The power of pantheon-ism: The older and more mystical I become I seem to hear the voices of the Gods of yesterday whisper and sing from all sorts of strange and unexpected places. I find a "warm Jeep seat" kind of comfort in this. Having denied myself spiritual experiences for some time these ethereal events stir my cold and alcohol starved heart. The door in my office has taken to sounding like Chewbacca. It makes mournful noises as if castigated by a manic Han Solo or upset at the loss of some Wookie stronghold or home planet. Then there is the cold water tap that, with the right adjustment, sounds like Draculus, the great green bird who advised and scolded the dim Noggin the Nog from time to time. How I miss his wise words, they came at 5.40 on the BBC just before the main news (that was when there was proper monochrome news, not the biased drivel we currently get). There is also the microwave that gives a stirring rendition of the first few bars of “Jump” by the Pointer Sisters. It makes heating up any tin of your favourite Heinz product fun and provides the opportunity for a quick disco dance around the kitchen. I also know of a fire exit that's producing ZZ Top crunch guitar noises but I can't quite remember where it is. That of course is another problem with getting on a bit. Did I mention the toilet flush that once pulled does the scary bit from “Echoes” by Pink Floyd? And I'll never forget the lathe in a dockyard engineering workshop that was a dead ringer for most of Tangerine Dream's back catalogue. What a drag it is getting old.
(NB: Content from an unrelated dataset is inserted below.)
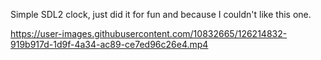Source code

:Simple SDL2 clock, just did it for fun and because I couldn't like this one.

https://user-images.githubusercontent.com/10832665/126214832-919b917d-1d9f-4a34-ac89-ce7ed96c26e4.mp4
Fuck it! It's going to be a Marks & Spencer, Sadistic & Masochistic & Multiple Sclerosis based Christmas this year complete with hampers, frozen limbs, tiny cheese burgers and miscellaneous high street and web based vouchers from the company of your choice which will most likely be one that has failed to pay any kind of meaningful tax in the UK since Winston Churchill was a boy. Leave the greedy but clearly legally acting big boys with their milky coffee and warehouses alone I say, adding more tax money into the government coffers only encourages politicians to do stupid things with your cash. It's like talking to one of them on a doorstep, it only ever gets worse and feeds the flames. Good luck to them and smoke 'em if you've got 'em. Tomorrow will be my Black or possibly Bleak Friday, I'll source all the relevant Chrissy booty, squirrel it into the back pocket of my jeans and then sit in the car with a warm bucket of KFC leftovers and salmonella whilst listening to the Comedy Hour on Radio Scotland (the home of witty banter). I often find that on reflection, these things I muse over and daydream about seldom come to pass and if they do they are always a bit of a disappointment. In life it's the anticipation that counts for most of the enjoyment. Learn to make your latte last Young Master.